Recent experiments have demonstrated the possibility of optically changing the group velocity of an optical pulse as it travels through a material [14]. These experiments have shown that it is possible to slow the speed of light up to nearly stopping it [2] and also faster-than-light propagation of the pulse envelope (although not its information) has been demonstrated [3]. The possibility of slowing or advancing light in optical fibers is very interesting since it can be potentially used for the development of fast-access memories and optically-controlled delay lines which would be compatible with fiber-optic communication systems. To date, there is no known method of having such an optical delay line in optical fibers, although they are believed necessary for the development of the future all-optical packet routers.

It was recently suggested [5] that it is possible to introduce a delay in a pulse propagating in a single-mode fiber by placing it in the stimulated Brillouin gain region of a moderately powerful, counter propagating pump. In this paper we develop the basic theory behind this phenomenon and we demonstrate this effect experimentally. We also demonstrate fast light propagation in the spectral region of Brillouin loss of the spectrum. To our knowledge, this is the first experimental demonstration of optically-controlled pulse advancement and delaying in optical fibers. Although the changes in the refractive index introduced in our experiments are quite modest (in the order of 10-3), we achieve large pulse delays because of the long lengths of fibers.

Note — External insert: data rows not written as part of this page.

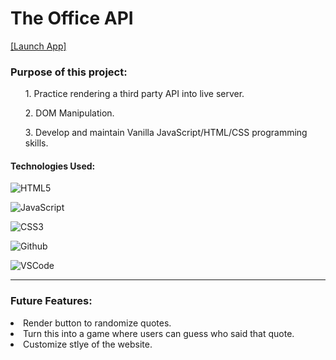 <h1> The Office API </h1>

<a href="https://hernandez-g.github.io/TheOfficeQuotes/">[Launch App]</a> &nbsp; &nbsp;


<h3>Purpose of this project:</h3>
<ol>1. Practice rendering a third party API into live server.</ol>
<ol>2. DOM Manipulation.</ol>
<ol>3. Develop and maintain Vanilla JavaScript/HTML/CSS programming skills.</ol>

<h4>Technologies Used: </h4>

![HTML5](https://img.shields.io/badge/-HTML5-333?style=flat&logo=html5)

![JavaScript](https://img.shields.io/badge/-JavaScript-333?style=flat&logo=javascript) 

![CSS3](https://img.shields.io/badge/-CSS-333?style=flat&logo=css3)

![Github](https://img.shields.io/badge/-GitHub-333?style=flat&logo=github)

![VSCode](https://img.shields.io/badge/-VS_Code-333?style=flat&logo=visualstudio) 

<hr>
<h3>Future Features: </h3>
<li> Render button to randomize quotes. </li>
<li>Turn this into a game where users can guess who said that quote.</li>
<li> Customize stlye of the website. </li>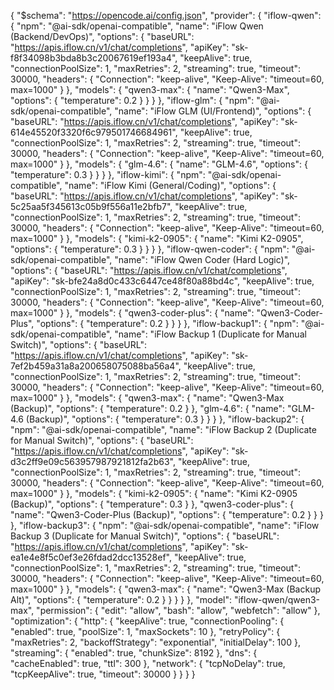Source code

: {
  "$schema": "https://opencode.ai/config.json",
  "provider": {
    "iflow-qwen": {
      "npm": "@ai-sdk/openai-compatible",
      "name": "iFlow Qwen (Backend/DevOps)",
      "options": {
        "baseURL": "https://apis.iflow.cn/v1/chat/completions",
        "apiKey": "sk-f8f34098b3bda8b3c20067619ef193a4",
        "keepAlive": true,
        "connectionPoolSize": 1,
        "maxRetries": 2,
        "streaming": true,
        "timeout": 30000,
        "headers": {
          "Connection": "keep-alive",
          "Keep-Alive": "timeout=60, max=1000"
        }
      },
      "models": {
        "qwen3-max": {
          "name": "Qwen3-Max",
          "options": {
            "temperature": 0.2
          }
        }
      }
    },
    "iflow-glm": {
      "npm": "@ai-sdk/openai-compatible",
      "name": "iFlow GLM (UI/Frontend)",
      "options": {
        "baseURL": "https://apis.iflow.cn/v1/chat/completions",
        "apiKey": "sk-614e45520f3320f6c979501746684961",
        "keepAlive": true,
        "connectionPoolSize": 1,
        "maxRetries": 2,
        "streaming": true,
        "timeout": 30000,
        "headers": {
          "Connection": "keep-alive",
          "Keep-Alive": "timeout=60, max=1000"
        }
      },
      "models": {
        "glm-4.6": {
          "name": "GLM-4.6",
          "options": {
            "temperature": 0.3
          }
        }
      }
    },
    "iflow-kimi": {
      "npm": "@ai-sdk/openai-compatible",
      "name": "iFlow Kimi (General/Coding)",
      "options": {
        "baseURL": "https://apis.iflow.cn/v1/chat/completions",
        "apiKey": "sk-5c25aa5f345613c05b9f556a11e2bfb7",
        "keepAlive": true,
        "connectionPoolSize": 1,
        "maxRetries": 2,
        "streaming": true,
        "timeout": 30000,
        "headers": {
          "Connection": "keep-alive",
          "Keep-Alive": "timeout=60, max=1000"
        }
      },
      "models": {
        "kimi-k2-0905": {
          "name": "Kimi K2-0905",
          "options": {
            "temperature": 0.3
          }
        }
      }
    },
    "iflow-qwen-coder": {
      "npm": "@ai-sdk/openai-compatible",
      "name": "iFlow Qwen Coder (Hard Logic)",
      "options": {
        "baseURL": "https://apis.iflow.cn/v1/chat/completions",
        "apiKey": "sk-bfe24a8d0c433c6447ce48f80a88bd4c",
        "keepAlive": true,
        "connectionPoolSize": 1,
        "maxRetries": 2,
        "streaming": true,
        "timeout": 30000,
        "headers": {
          "Connection": "keep-alive",
          "Keep-Alive": "timeout=60, max=1000"
        }
      },
      "models": {
        "qwen3-coder-plus": {
          "name": "Qwen3-Coder-Plus",
          "options": {
            "temperature": 0.2
          }
        }
      }
    },
    "iflow-backup1": {
      "npm": "@ai-sdk/openai-compatible",
      "name": "iFlow Backup 1 (Duplicate for Manual Switch)",
      "options": {
        "baseURL": "https://apis.iflow.cn/v1/chat/completions",
        "apiKey": "sk-7ef2b459a31a8a200658075088ba56a4",
        "keepAlive": true,
        "connectionPoolSize": 1,
        "maxRetries": 2,
        "streaming": true,
        "timeout": 30000,
        "headers": {
          "Connection": "keep-alive",
          "Keep-Alive": "timeout=60, max=1000"
        }
      },
      "models": {
        "qwen3-max": {
          "name": "Qwen3-Max (Backup)",
          "options": {
            "temperature": 0.2
          }
        },
        "glm-4.6": {
          "name": "GLM-4.6 (Backup)",
          "options": {
            "temperature": 0.3
          }
        }
      }
    },
    "iflow-backup2": {
      "npm": "@ai-sdk/openai-compatible",
      "name": "iFlow Backup 2 (Duplicate for Manual Switch)",
      "options": {
        "baseURL": "https://apis.iflow.cn/v1/chat/completions",
        "apiKey": "sk-d3c2ff9e09c563957987921812fa2b63",
        "keepAlive": true,
        "connectionPoolSize": 1,
        "maxRetries": 2,
        "streaming": true,
        "timeout": 30000,
        "headers": {
          "Connection": "keep-alive",
          "Keep-Alive": "timeout=60, max=1000"
        }
      },
      "models": {
        "kimi-k2-0905": {
          "name": "Kimi K2-0905 (Backup)",
          "options": {
            "temperature": 0.3
          }
        },
        "qwen3-coder-plus": {
          "name": "Qwen3-Coder-Plus (Backup)",
          "options": {
            "temperature": 0.2
          }
        }
      }
    },
    "iflow-backup3": {
      "npm": "@ai-sdk/openai-compatible",
      "name": "iFlow Backup 3 (Duplicate for Manual Switch)",
      "options": {
        "baseURL": "https://apis.iflow.cn/v1/chat/completions",
        "apiKey": "sk-ea1e4e8f5c0ef3e26fdad2dcc13528ef",
        "keepAlive": true,
        "connectionPoolSize": 1,
        "maxRetries": 2,
        "streaming": true,
        "timeout": 30000,
        "headers": {
          "Connection": "keep-alive",
          "Keep-Alive": "timeout=60, max=1000"
        }
      },
      "models": {
        "qwen3-max": {
          "name": "Qwen3-Max (Backup Alt)",
          "options": {
            "temperature": 0.2
          }
        }
      }
    }
  },
  "model": "iflow-qwen/qwen3-max",
  "permission": {
    "edit": "allow",
    "bash": "allow",
    "webfetch": "allow"
  },
  "optimization": {
    "http": {
      "keepAlive": true,
      "connectionPooling": {
        "enabled": true,
        "poolSize": 1,
        "maxSockets": 10
      },
      "retryPolicy": {
        "maxRetries": 2,
        "backoffStrategy": "exponential",
        "initialDelay": 100
      },
      "streaming": {
        "enabled": true,
        "chunkSize": 8192
      },
      "dns": {
        "cacheEnabled": true,
        "ttl": 300
      },
      "network": {
        "tcpNoDelay": true,
        "tcpKeepAlive": true,
        "timeout": 30000
      }
    }
  }
}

From the point of view of applications, stimulated Brillouin scattering (SBS) is a simple, flexible and easy-to-handle effect. Thus, we believe it will be the platform for the development of a wide range of applications in optical signal processing.

2. Theory

In all the experiments of slow and fast light, the presence of narrowband spectral resonances is required. Spectral resonances have a complex response function, so that they introduce an extremely narrowband peak in the absorption/gain characteristics of the medium while there is also a sharp transition in the effective refractive index of the material. This sharp transition induces a strong change in the group index, which is responsible for large changes in the relative delay of an optical pulse as it travels through a material. This situation is depicted in Fig. 1, where the real and complex parts of the refractive index of a Lorentzian absorption have been depicted.

 

Fig. 1. Relation between the phase constant (n ), the attenuation constant (n ) and the group index (ng) around the absorption peak centered at ω0.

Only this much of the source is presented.